# WHAT YOU NEED TO DO:
The response should consist of every line below, restated exactly, with no pictures.

# THE DATA:
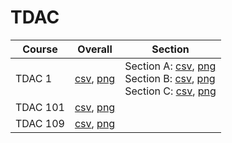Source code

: # TDAC

| Course | Overall | Section |
| ------ | ------- | ------- |
| TDAC 1 | [csv](https://github.com/UCSD-Historical-Enrollment-Data/2024Summer2/blob/main/overall/TDAC%201.csv), [png](https://raw.githubusercontent.com/UCSD-Historical-Enrollment-Data/2024Summer2/main/plot_overall/TDAC%201.png) | Section A: [csv](https://github.com/UCSD-Historical-Enrollment-Data/2024Summer2/blob/main/section/TDAC%201_A.csv), [png](https://raw.githubusercontent.com/UCSD-Historical-Enrollment-Data/2024Summer2/main/plot_section/TDAC%201_A.png)<br>Section B: [csv](https://github.com/UCSD-Historical-Enrollment-Data/2024Summer2/blob/main/section/TDAC%201_B.csv), [png](https://raw.githubusercontent.com/UCSD-Historical-Enrollment-Data/2024Summer2/main/plot_section/TDAC%201_B.png)<br>Section C: [csv](https://github.com/UCSD-Historical-Enrollment-Data/2024Summer2/blob/main/section/TDAC%201_C.csv), [png](https://raw.githubusercontent.com/UCSD-Historical-Enrollment-Data/2024Summer2/main/plot_section/TDAC%201_C.png) |
| TDAC 101 | [csv](https://github.com/UCSD-Historical-Enrollment-Data/2024Summer2/blob/main/overall/TDAC%20101.csv), [png](https://raw.githubusercontent.com/UCSD-Historical-Enrollment-Data/2024Summer2/main/plot_overall/TDAC%20101.png) |  |
| TDAC 109 | [csv](https://github.com/UCSD-Historical-Enrollment-Data/2024Summer2/blob/main/overall/TDAC%20109.csv), [png](https://raw.githubusercontent.com/UCSD-Historical-Enrollment-Data/2024Summer2/main/plot_overall/TDAC%20109.png) |  |
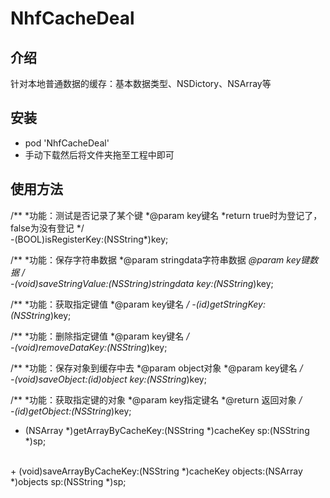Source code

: # NhfCacheDeal
<h2>介绍</h2>
<p>针对本地普通数据的缓存：基本数据类型、NSDictory、NSArray等</p>
<h2>安装</h2>
<ul>
<li>pod 'NhfCacheDeal'</li>
<li>手动下载然后将文件夹拖至工程中即可</li>
</ul>
<h2>使用方法</h2>
/**
 *功能：测试是否记录了某个键
 *@param key键名
 *return true时为登记了，false为没有登记
 */</br>
-(BOOL)isRegisterKey:(NSString*)key;

/**
 *功能：保存字符串数据
 *@param stringdata字符串数据
 *@param key键数据
 */</br>
-(void)saveStringValue:(NSString*)stringdata key:(NSString*)key;

/**
 *功能：获取指定键值
 *@param key键名
 */
-(id)getStringKey:(NSString*)key;

/**
 *功能：删除指定键值
 *@param key键名
 */</br>
-(void)removeDataKey:(NSString*)key;

/**
 *功能：保存对象到缓存中去
 *@param object对象
 *@param key键名
 */</br>
-(void)saveObject:(id)object key:(NSString*)key;

/**
 *功能：获取指定键的对象
 *@param key指定键名
 *@return 返回对象
 */</br>
-(id)getObject:(NSString*)key;
</br>
+ (NSArray *)getArrayByCacheKey:(NSString *)cacheKey sp:(NSString *)sp;
</br>
+ (void)saveArrayByCacheKey:(NSString *)cacheKey objects:(NSArray *)objects sp:(NSString *)sp;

# COMPLETED TASK:
Source code

: # TDAC

| Course | Overall | Section |
| ------ | ------- | ------- |
| TDAC 1 | [csv](https://github.com/UCSD-Historical-Enrollment-Data/2024Summer2/blob/main/overall/TDAC%201.csv), [png](https://raw.githubusercontent.com/UCSD-Historical-Enrollment-Data/2024Summer2/main/plot_overall/TDAC%201.png) | Section A: [csv](https://github.com/UCSD-Historical-Enrollment-Data/2024Summer2/blob/main/section/TDAC%201_A.csv), [png](https://raw.githubusercontent.com/UCSD-Historical-Enrollment-Data/2024Summer2/main/plot_section/TDAC%201_A.png)<br>Section B: [csv](https://github.com/UCSD-Historical-Enrollment-Data/2024Summer2/blob/main/section/TDAC%201_B.csv), [png](https://raw.githubusercontent.com/UCSD-Historical-Enrollment-Data/2024Summer2/main/plot_section/TDAC%201_B.png)<br>Section C: [csv](https://github.com/UCSD-Historical-Enrollment-Data/2024Summer2/blob/main/section/TDAC%201_C.csv), [png](https://raw.githubusercontent.com/UCSD-Historical-Enrollment-Data/2024Summer2/main/plot_section/TDAC%201_C.png) |
| TDAC 101 | [csv](https://github.com/UCSD-Historical-Enrollment-Data/2024Summer2/blob/main/overall/TDAC%20101.csv), [png](https://raw.githubusercontent.com/UCSD-Historical-Enrollment-Data/2024Summer2/main/plot_overall/TDAC%20101.png) |  |
| TDAC 109 | [csv](https://github.com/UCSD-Historical-Enrollment-Data/2024Summer2/blob/main/overall/TDAC%20109.csv), [png](https://raw.githubusercontent.com/UCSD-Historical-Enrollment-Data/2024Summer2/main/plot_overall/TDAC%20109.png) |  |
Source code

: # NhfCacheDeal
<h2>介绍</h2>
<p>针对本地普通数据的缓存：基本数据类型、NSDictory、NSArray等</p>
<h2>安装</h2>
<ul>
<li>pod 'NhfCacheDeal'</li>
<li>手动下载然后将文件夹拖至工程中即可</li>
</ul>
<h2>使用方法</h2>
/**
 *功能：测试是否记录了某个键
 *@param key键名
 *return true时为登记了，false为没有登记
 */</br>
-(BOOL)isRegisterKey:(NSString*)key;

/**
 *功能：保存字符串数据
 *@param stringdata字符串数据
 *@param key键数据
 */</br>
-(void)saveStringValue:(NSString*)stringdata key:(NSString*)key;

/**
 *功能：获取指定键值
 *@param key键名
 */
-(id)getStringKey:(NSString*)key;

/**
 *功能：删除指定键值
 *@param key键名
 */</br>
-(void)removeDataKey:(NSString*)key;

/**
 *功能：保存对象到缓存中去
 *@param object对象
 *@param key键名
 */</br>
-(void)saveObject:(id)object key:(NSString*)key;

/**
 *功能：获取指定键的对象
 *@param key指定键名
 *@return 返回对象
 */</br>
-(id)getObject:(NSString*)key;
</br>
+ (NSArray *)getArrayByCacheKey:(NSString *)cacheKey sp:(NSString *)sp;
</br>
+ (void)saveArrayByCacheKey:(NSString *)cacheKey objects:(NSArray *)objects sp:(NSString *)sp;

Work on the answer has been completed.